From the entries below, retype only the lines from the one with "combination of AFM" through the one with "the significance of", exactly as written.

[Dataset records]

'''

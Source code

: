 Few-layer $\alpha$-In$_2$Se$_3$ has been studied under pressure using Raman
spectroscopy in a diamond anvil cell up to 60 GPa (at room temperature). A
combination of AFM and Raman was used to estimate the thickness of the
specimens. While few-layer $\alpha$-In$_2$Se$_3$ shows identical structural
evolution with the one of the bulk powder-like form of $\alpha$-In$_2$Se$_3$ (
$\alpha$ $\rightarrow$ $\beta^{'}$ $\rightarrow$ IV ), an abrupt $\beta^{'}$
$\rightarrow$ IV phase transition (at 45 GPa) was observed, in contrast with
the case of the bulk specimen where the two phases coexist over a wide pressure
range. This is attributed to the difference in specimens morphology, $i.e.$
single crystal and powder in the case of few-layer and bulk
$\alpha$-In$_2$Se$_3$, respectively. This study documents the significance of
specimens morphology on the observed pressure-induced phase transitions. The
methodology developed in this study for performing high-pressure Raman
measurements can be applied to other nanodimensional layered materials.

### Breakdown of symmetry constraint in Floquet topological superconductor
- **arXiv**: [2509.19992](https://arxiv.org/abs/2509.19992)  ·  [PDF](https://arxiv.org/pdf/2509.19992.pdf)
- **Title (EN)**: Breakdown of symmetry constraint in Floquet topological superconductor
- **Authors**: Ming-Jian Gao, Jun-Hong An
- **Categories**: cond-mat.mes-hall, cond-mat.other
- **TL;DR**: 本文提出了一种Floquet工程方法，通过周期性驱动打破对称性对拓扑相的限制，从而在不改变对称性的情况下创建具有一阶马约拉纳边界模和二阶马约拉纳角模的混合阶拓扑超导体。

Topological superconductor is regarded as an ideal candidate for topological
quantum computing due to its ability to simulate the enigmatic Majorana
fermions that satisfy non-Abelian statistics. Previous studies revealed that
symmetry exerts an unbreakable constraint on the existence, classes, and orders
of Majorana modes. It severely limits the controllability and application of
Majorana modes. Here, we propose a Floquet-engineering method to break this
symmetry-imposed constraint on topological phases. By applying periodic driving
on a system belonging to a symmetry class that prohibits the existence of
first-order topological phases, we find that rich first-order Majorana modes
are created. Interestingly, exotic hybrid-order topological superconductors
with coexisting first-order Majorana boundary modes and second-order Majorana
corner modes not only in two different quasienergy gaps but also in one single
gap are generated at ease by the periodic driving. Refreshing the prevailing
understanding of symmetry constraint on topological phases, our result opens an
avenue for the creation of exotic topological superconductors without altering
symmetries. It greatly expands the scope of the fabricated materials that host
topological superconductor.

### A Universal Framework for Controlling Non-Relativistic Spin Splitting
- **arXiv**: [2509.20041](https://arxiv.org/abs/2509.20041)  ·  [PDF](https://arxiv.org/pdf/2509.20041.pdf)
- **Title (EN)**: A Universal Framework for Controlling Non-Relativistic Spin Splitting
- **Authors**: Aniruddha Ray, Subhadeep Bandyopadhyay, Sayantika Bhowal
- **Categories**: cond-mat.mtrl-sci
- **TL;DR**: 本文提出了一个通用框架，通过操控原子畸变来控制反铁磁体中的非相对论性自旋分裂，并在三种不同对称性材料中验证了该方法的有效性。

'''

THE ANSWER
combination of AFM and Raman was used to estimate the thickness of the
specimens. While few-layer $\alpha$-In$_2$Se$_3$ shows identical structural
evolution with the one of the bulk powder-like form of $\alpha$-In$_2$Se$_3$ (
$\alpha$ $\rightarrow$ $\beta^{'}$ $\rightarrow$ IV ), an abrupt $\beta^{'}$
$\rightarrow$ IV phase transition (at 45 GPa) was observed, in contrast with
the case of the bulk specimen where the two phases coexist over a wide pressure
range. This is attributed to the difference in specimens morphology, $i.e.$
single crystal and powder in the case of few-layer and bulk
$\alpha$-In$_2$Se$_3$, respectively. This study documents the significance of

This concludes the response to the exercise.